Welcome back to Monday morning church. Today’s guest is Dan Beckwith of Shiloh church with two locations in the Jacksonville, Florida area. Dan great to have you today.
Dan, you’ve got 18 years of experience in the media and administrative side of church ministry, and you’ve also served for a bit of that time as a campus minister. Would you go back and give us a little more detail into your journey to becoming an executive pastor?

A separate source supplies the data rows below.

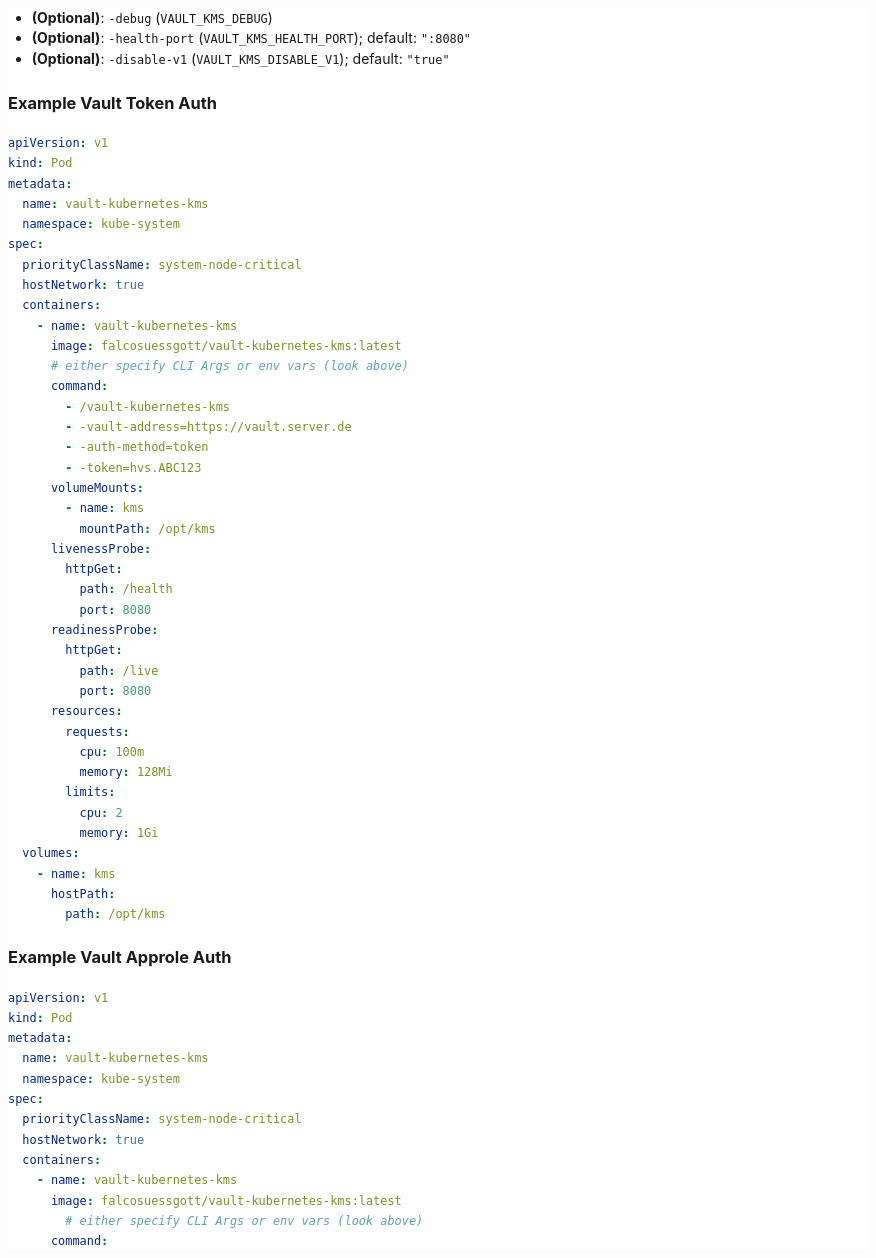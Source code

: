 * **(Optional)**: `-debug` (`VAULT_KMS_DEBUG`)
* **(Optional)**: `-health-port` (`VAULT_KMS_HEALTH_PORT`); default: `":8080"`
* **(Optional)**: `-disable-v1` (`VAULT_KMS_DISABLE_V1`); default: `"true"`


### Example Vault Token Auth

```yaml
apiVersion: v1
kind: Pod
metadata:
  name: vault-kubernetes-kms
  namespace: kube-system
spec:
  priorityClassName: system-node-critical
  hostNetwork: true
  containers:
    - name: vault-kubernetes-kms
      image: falcosuessgott/vault-kubernetes-kms:latest
      # either specify CLI Args or env vars (look above)
      command:
        - /vault-kubernetes-kms
        - -vault-address=https://vault.server.de
        - -auth-method=token
        - -token=hvs.ABC123
      volumeMounts:
        - name: kms
          mountPath: /opt/kms
      livenessProbe:
        httpGet:
          path: /health
          port: 8080
      readinessProbe:
        httpGet:
          path: /live
          port: 8080
      resources:
        requests:
          cpu: 100m
          memory: 128Mi
        limits:
          cpu: 2
          memory: 1Gi
  volumes:
    - name: kms
      hostPath:
        path: /opt/kms
```

### Example Vault Approle Auth

```yaml
apiVersion: v1
kind: Pod
metadata:
  name: vault-kubernetes-kms
  namespace: kube-system
spec:
  priorityClassName: system-node-critical
  hostNetwork: true
  containers:
    - name: vault-kubernetes-kms
      image: falcosuessgott/vault-kubernetes-kms:latest
        # either specify CLI Args or env vars (look above)
      command:
```
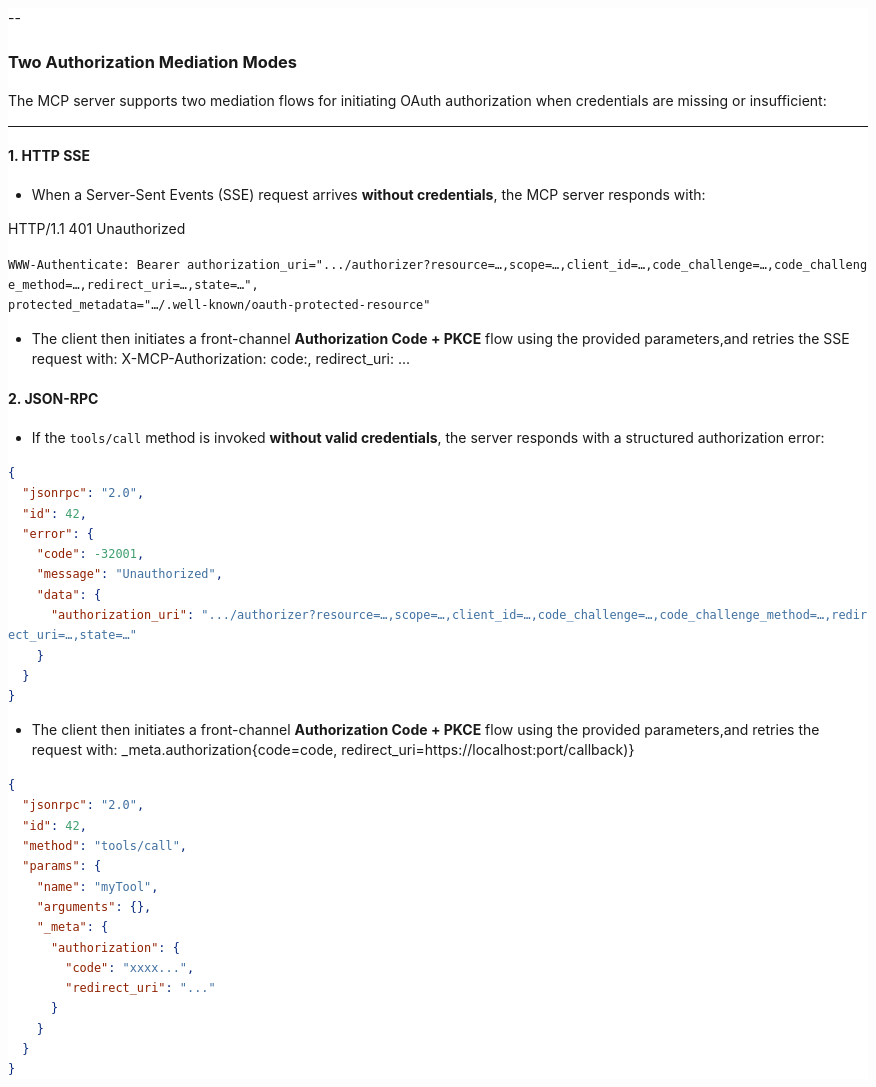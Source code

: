 --

### Two Authorization Mediation Modes

The MCP server supports two mediation flows for initiating OAuth authorization when credentials are missing or insufficient:

---

#### 1. **HTTP SSE**

- When a Server-Sent Events (SSE) request arrives **without credentials**, the MCP server responds with:

HTTP/1.1 401 Unauthorized
```http request
WWW-Authenticate: Bearer authorization_uri=".../authorizer?resource=…,scope=…,client_id=…,code_challenge=…,code_challenge_method=…,redirect_uri=…,state=…",
protected_metadata="…/.well-known/oauth-protected-resource"
```

- The client then initiates a front-channel **Authorization Code + PKCE** flow using the provided parameters,and retries the SSE request with:
X-MCP-Authorization: code:<auth-code>, redirect_uri: ... 

#### 2. **JSON-RPC**

- If the `tools/call` method is invoked **without valid credentials**, the server responds with a structured authorization error:

```json
{
  "jsonrpc": "2.0",
  "id": 42,
  "error": {
    "code": -32001,
    "message": "Unauthorized",
    "data": {
      "authorization_uri": ".../authorizer?resource=…,scope=…,client_id=…,code_challenge=…,code_challenge_method=…,redirect_uri=…,state=…"
    }
  }
}
```
- The client then initiates a front-channel **Authorization Code + PKCE** flow using the provided parameters,and retries the request with:
  _meta.authorization{code=code, redirect_uri=https://localhost:port/callback)}
```json
{
  "jsonrpc": "2.0",
  "id": 42,
  "method": "tools/call",
  "params": {
    "name": "myTool",
    "arguments": {},
    "_meta": {
      "authorization": {
        "code": "xxxx...",
        "redirect_uri": "..."
      }
    }
  }
}
```
  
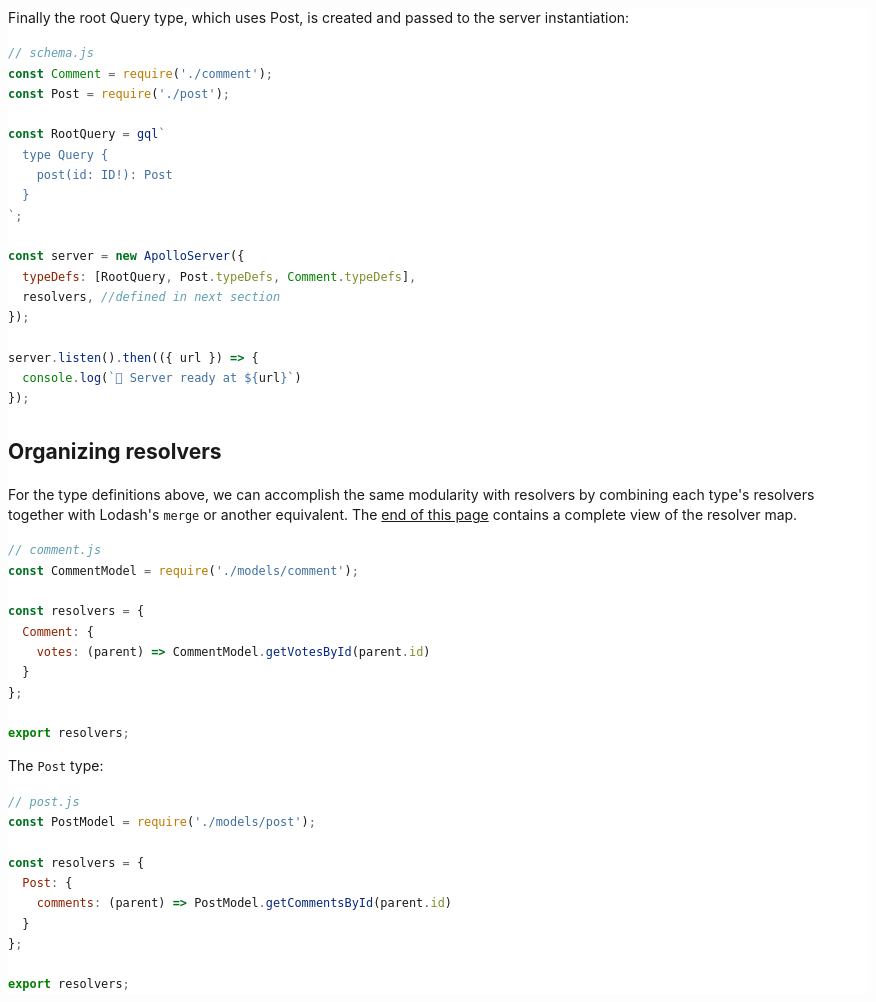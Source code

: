 Finally the root Query type, which uses Post, is created and passed to the server instantiation:

```js
// schema.js
const Comment = require('./comment');
const Post = require('./post');

const RootQuery = gql`
  type Query {
    post(id: ID!): Post
  }
`;

const server = new ApolloServer({
  typeDefs: [RootQuery, Post.typeDefs, Comment.typeDefs],
  resolvers, //defined in next section
});

server.listen().then(({ url }) => {
  console.log(`🚀 Server ready at ${url}`)
});
```

<h2 id="organizing-resolvers">Organizing resolvers</h2>

For the type definitions above, we can accomplish the same modularity with resolvers by combining each type's resolvers together with Lodash's `merge` or another equivalent. The [end of this page](#first-example-resolvers) contains a complete view of the resolver map.

```js
// comment.js
const CommentModel = require('./models/comment');

const resolvers = {
  Comment: {
    votes: (parent) => CommentModel.getVotesById(parent.id)
  }
};

export resolvers;
```

The `Post` type:

```js
// post.js
const PostModel = require('./models/post');

const resolvers = {
  Post: {
    comments: (parent) => PostModel.getCommentsById(parent.id)
  }
};

export resolvers;
```
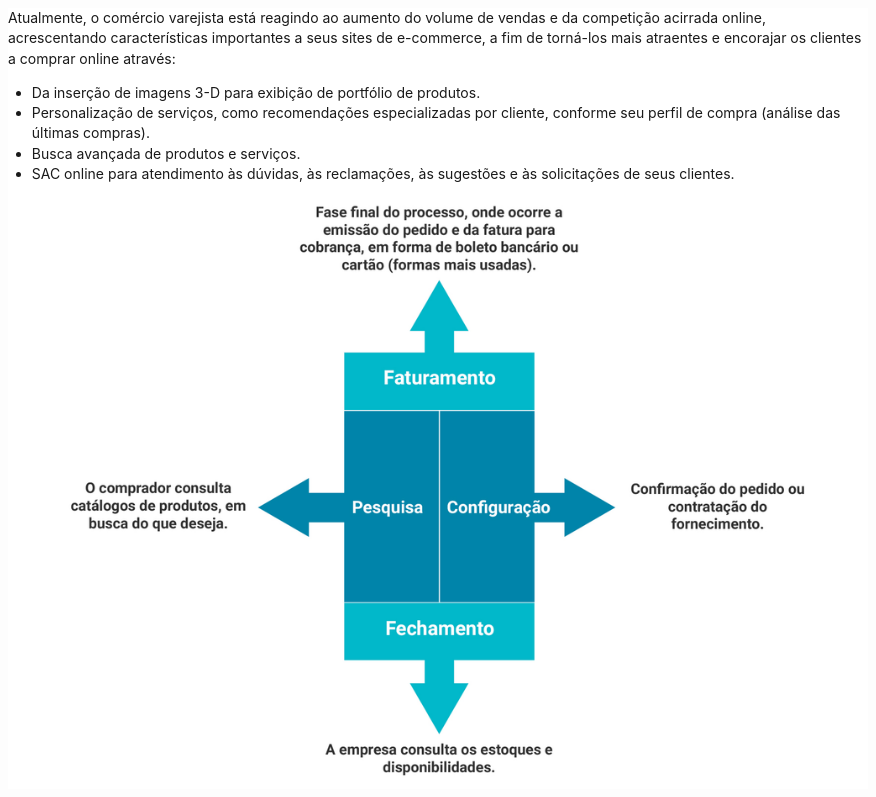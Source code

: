 Atualmente, o comércio varejista está reagindo ao aumento do volume de vendas e da competição acirrada online, acrescentando características importantes a seus sites de e-commerce, a fim de torná-los mais atraentes e encorajar os clientes a comprar online através:

- Da inserção de imagens 3-D para exibição de portfólio de produtos.
- Personalização de serviços, como recomendações especializadas por cliente, conforme seu perfil de compra (análise das últimas compras).
- Busca avançada de produtos e serviços.
- SAC online para atendimento às dúvidas, às reclamações, às sugestões e às solicitações de seus clientes.

![Fase final do processo](/media/fase_final.jpg)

Sure. Without going back too far, I started like most pastors with the calling to ministry, and always felt though, that the senior pastor role was not really a good fit for me. And so, as I got into seminary, I got connected into some large churches. The first was First Baptist of Dallas in Dallas, Texas. And I started working in there in the media department, and was able to just connect with my ministry calling and also my love of media, and it just ended up being a perfect fit. When I came to Jacksonville now, just seven and a half years ago, I came as a media director. And in my time as the media director and just being able to work with the team, I realized pretty quickly that I could do more. So when our pastor was looking to add the executive pastor role to our team, I asked him if that’s something that I could do. And so about five years ago, I began as the executive pastor here at Shiloh church. And then in 2015, when we launched our second location, I actually went as the campus pastor and served two years as the campus pastor, before returning back downtown as the executive pastor here.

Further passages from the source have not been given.